Go over the records and count each line that has the string "plus". Give the number and nothing else.
Segment Open
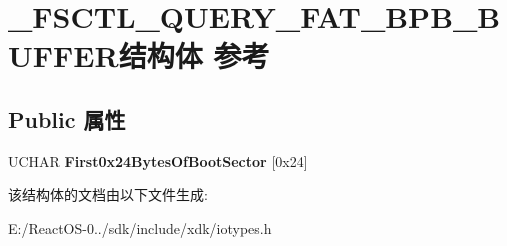 \hypertarget{struct___f_s_c_t_l___q_u_e_r_y___f_a_t___b_p_b___b_u_f_f_e_r}{}\section{\+\_\+\+F\+S\+C\+T\+L\+\_\+\+Q\+U\+E\+R\+Y\+\_\+\+F\+A\+T\+\_\+\+B\+P\+B\+\_\+\+B\+U\+F\+F\+E\+R结构体 参考}
\label{struct___f_s_c_t_l___q_u_e_r_y___f_a_t___b_p_b___b_u_f_f_e_r}
\subsection*{Public 属性}
\begin{DoxyCompactItemize}
\item 
\mbox{\label{struct___f_s_c_t_l___q_u_e_r_y___f_a_t___b_p_b___b_u_f_f_e_r_a8dd52c7680b7c1ab8378a1c81eb654d0}} 
U\+C\+H\+AR {\bfseries First0x24\+Bytes\+Of\+Boot\+Sector} \mbox{[}0x24\mbox{]}
\end{DoxyCompactItemize}


该结构体的文档由以下文件生成\+:\begin{DoxyCompactItemize}
\item 
E\+:/\+React\+O\+S-\/0../sdk/include/xdk/iotypes.\+h\end{DoxyCompactItemize}
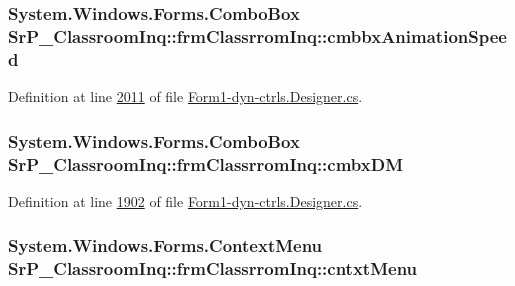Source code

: \hypertarget{class_sr_p___classroom_inq_1_1frm_classrrom_inq_a23b040624768af2dd1a9417f5ba031d3}{
\subsubsection[{cmbbx\-Animation\-Speed}]{\setlength{\rightskip}{0pt plus 5cm}\-System.\-Windows.\-Forms.\-Combo\-Box {\bf \-Sr\-P\-\_\-\-Classroom\-Inq\-::frm\-Classrrom\-Inq\-::cmbbx\-Animation\-Speed}}}
\label{class_sr_p___classroom_inq_1_1frm_classrrom_inq_a23b040624768af2dd1a9417f5ba031d3}


\-Definition at line \hyperlink{_form1-dyn-ctrls_8_designer_8cs_source_l02011}{2011} of file \hyperlink{_form1-dyn-ctrls_8_designer_8cs_source}{\-Form1-\/dyn-\/ctrls.\-Designer.\-cs}.

\hypertarget{class_sr_p___classroom_inq_1_1frm_classrrom_inq_a3d1c3cd1ef0f02e6e927a4fd741672e5}{
\subsubsection[{cmbx\-D\-M}]{\setlength{\rightskip}{0pt plus 5cm}\-System.\-Windows.\-Forms.\-Combo\-Box {\bf \-Sr\-P\-\_\-\-Classroom\-Inq\-::frm\-Classrrom\-Inq\-::cmbx\-D\-M}}}
\label{class_sr_p___classroom_inq_1_1frm_classrrom_inq_a3d1c3cd1ef0f02e6e927a4fd741672e5}


\-Definition at line \hyperlink{_form1-dyn-ctrls_8_designer_8cs_source_l01902}{1902} of file \hyperlink{_form1-dyn-ctrls_8_designer_8cs_source}{\-Form1-\/dyn-\/ctrls.\-Designer.\-cs}.

\hypertarget{class_sr_p___classroom_inq_1_1frm_classrrom_inq_a7fb167457515aba637054c47a301188e}{
\subsubsection[{cntxt\-Menu}]{\setlength{\rightskip}{0pt plus 5cm}\-System.\-Windows.\-Forms.\-Context\-Menu {\bf \-Sr\-P\-\_\-\-Classroom\-Inq\-::frm\-Classrrom\-Inq\-::cntxt\-Menu}}}
\label{class_sr_p___classroom_inq_1_1frm_classrrom_inq_a7fb167457515aba637054c47a301188e}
Segment Closed
_Your solution:_ 3